3 Kubernetes Guardrails Every Ops Team Needs

In a true DevOps environment, Ops and Dev share responsibility for the Kubernetes environment. Ops ensures the core platform runs smoothly, while Dev is responsible for packaging their app and shipping it into the cluster.

It's not hard for Ops—assuming they're a team of experienced Kubernetes engineers—to build a cluster that's secure, efficient, and reliable. But once you let developers interact with the cluster, things can get hairy quickly. Developers typically want to focus on code and features, and are rewarded for doing so. Infrastructure is often an afterthought—they just want to "get it working."

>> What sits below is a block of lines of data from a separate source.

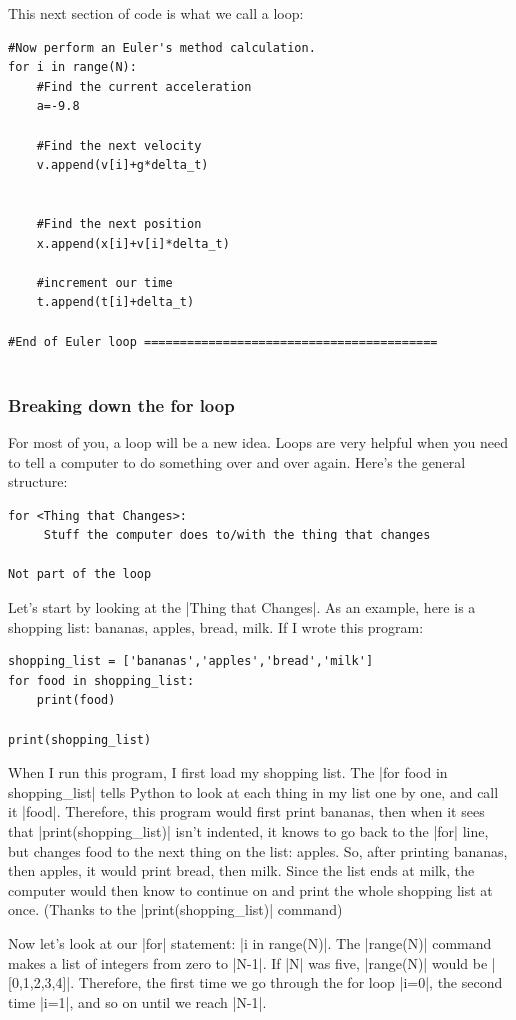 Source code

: \documentclass{book}
\begin{document}
This next section of code is what we call a loop:
\begin{lstlisting}
#Now perform an Euler's method calculation.
for i in range(N):
    #Find the current acceleration
    a=-9.8
    
    #Find the next velocity
    v.append(v[i]+g*delta_t)    
    
    
    #Find the next position
    x.append(x[i]+v[i]*delta_t)
    
    #increment our time
    t.append(t[i]+delta_t)

#End of Euler loop =========================================


\end{lstlisting}

\subsubsection{Breaking down the for loop}
For most of you, a loop will be a new idea. Loops are very helpful when you need to tell a computer to do something over and over again.  Here's the general structure:
\begin{lstlisting}
for <Thing that Changes>:
     Stuff the computer does to/with the thing that changes

Not part of the loop
\end{lstlisting}

Let's start by looking at the |Thing that Changes|.   As an example, here is a shopping list: bananas, apples, bread, milk.  If I wrote this program:
\begin{lstlisting}
shopping_list = ['bananas','apples','bread','milk']
for food in shopping_list:
    print(food)

print(shopping_list)
\end{lstlisting}
When I run this program, I first load my shopping list.  The |for food in shopping_list| tells Python to look at each thing in my list one by one, and call it |food|.  Therefore, this program would first print bananas, then when it sees that |print(shopping_list)| isn't indented, it knows to go back to the |for| line, but changes food to the next thing on the list: apples.  So, after printing bananas, then apples, it would print bread, then milk.  Since the list ends at milk, the computer would then know to continue on and print the whole shopping list at once. (Thanks to the |print(shopping_list)| command)

Now let's look at our |for| statement: |i in range(N)|.  The |range(N)| command makes a list of integers from zero to |N-1|.  If |N| was five, |range(N)| would be |[0,1,2,3,4]|.  Therefore, the first time we go through the for loop |i=0|, the second time |i=1|, and so on until we reach |N-1|.
\end{document}
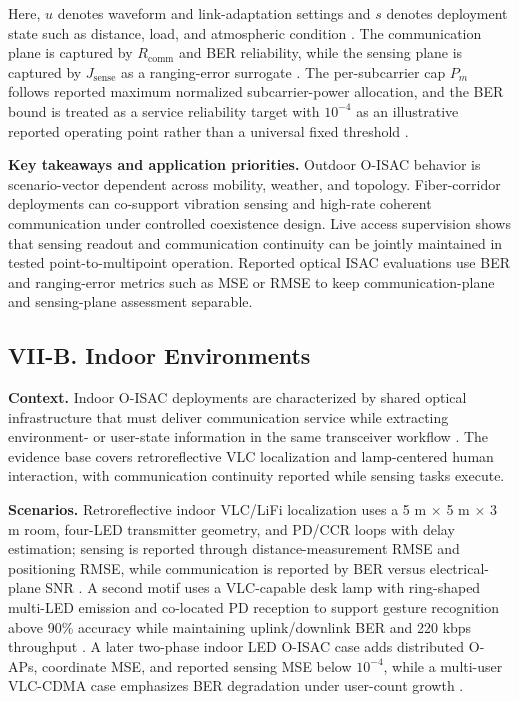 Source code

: Here, $u$ denotes waveform and link-adaptation settings and $s$ denotes deployment state such as distance, load, and atmospheric condition \cite{O_ISAC_034,O_ISAC_048}. The communication plane is captured by $R_{\mathrm{comm}}$ and BER reliability, while the sensing plane is captured by $J_{\mathrm{sense}}$ as a ranging-error surrogate \cite{O_ISAC_034,O_ISAC_048}. The per-subcarrier cap $P_m$ follows reported maximum normalized subcarrier-power allocation, and the BER bound is treated as a service reliability target with $10^{-4}$ as an illustrative reported operating point rather than a universal fixed threshold \cite{O_ISAC_034,O_ISAC_048}.

\textbf{Key takeaways and application priorities.} Outdoor O-ISAC behavior is scenario-vector dependent across mobility, weather, and topology. Fiber-corridor deployments can co-support vibration sensing and high-rate coherent communication under controlled coexistence design. Live access supervision shows that sensing readout and communication continuity can be jointly maintained in tested point-to-multipoint operation. Reported optical ISAC evaluations use BER and ranging-error metrics such as MSE or RMSE to keep communication-plane and sensing-plane assessment separable.

\subsection{VII-B. Indoor Environments}

\textbf{Context.} Indoor O-ISAC deployments are characterized by shared optical infrastructure that must deliver communication service while extracting environment- or user-state information in the same transceiver workflow \cite{O_ISAC_011,O_ISAC_030}. The evidence base covers retroreflective VLC localization and lamp-centered human interaction, with communication continuity reported while sensing tasks execute.

\textbf{Scenarios.} Retroreflective indoor VLC/LiFi localization uses a 5 m $\times$ 5 m $\times$ 3 m room, four-LED transmitter geometry, and PD/CCR loops with delay estimation; sensing is reported through distance-measurement RMSE and positioning RMSE, while communication is reported by BER versus electrical-plane SNR \cite{O_ISAC_011}. A second motif uses a VLC-capable desk lamp with ring-shaped multi-LED emission and co-located PD reception to support gesture recognition above 90\% accuracy while maintaining uplink/downlink BER and 220 kbps throughput \cite{O_ISAC_030}. A later two-phase indoor LED O-ISAC case adds distributed O-APs, coordinate MSE, and reported sensing MSE below $10^{-4}$, while a multi-user VLC-CDMA case emphasizes BER degradation under user-count growth \cite{O_ISAC_108,O_ISAC_388}.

It's up to the Ops team to put the right Kubernetes guardrails in place to guide their development teams towards best practices and policy compliance. This not only prevents critical issues like security breaches and major outages; it also helps development teams ship faster and more confidently, knowing their changes are being vetted for issues before getting into production.

Let's look at three major guardrails Ops teams should incorporate to help development teams succeed in a DevOps-oriented Kubernetes environment.

RBAC

The first guardrail any DevOps-driven organization should implement is Role-Based Access Control, or RBAC. RBAC determines exactly what actions each individual user or process is allowed to take in your environment.

At minimum, your organization should utilize three unique roles for different personas:

Cluster Admin - this is the highest level of privilege, and is capable of making any change to the cluster. This role should only be available to a few key people, and only used in "break glass" emergencies.
Ops Engineer - this role should have broad permission to modify the cluster with few restrictions. To do their job, Ops Engineers need a level of access that might be dangerous in other hands. However, you may want to cut back on permissions like create pods/exec or get secrets
Developer - this role should have a bare minimum of permissions. Often it is a read-only role, allowing developers to view the logs and status of their workloads. The role can also be bound to particular namespaces, so that one developer can't look at another team's logs.

In addition, you should create an "app deployment" role, which can be used inside of a continuous deployment process. This will need more permission than the developer role (since it will have to make modifications) but can be restricted from doing things like modifying the kube-system namespace.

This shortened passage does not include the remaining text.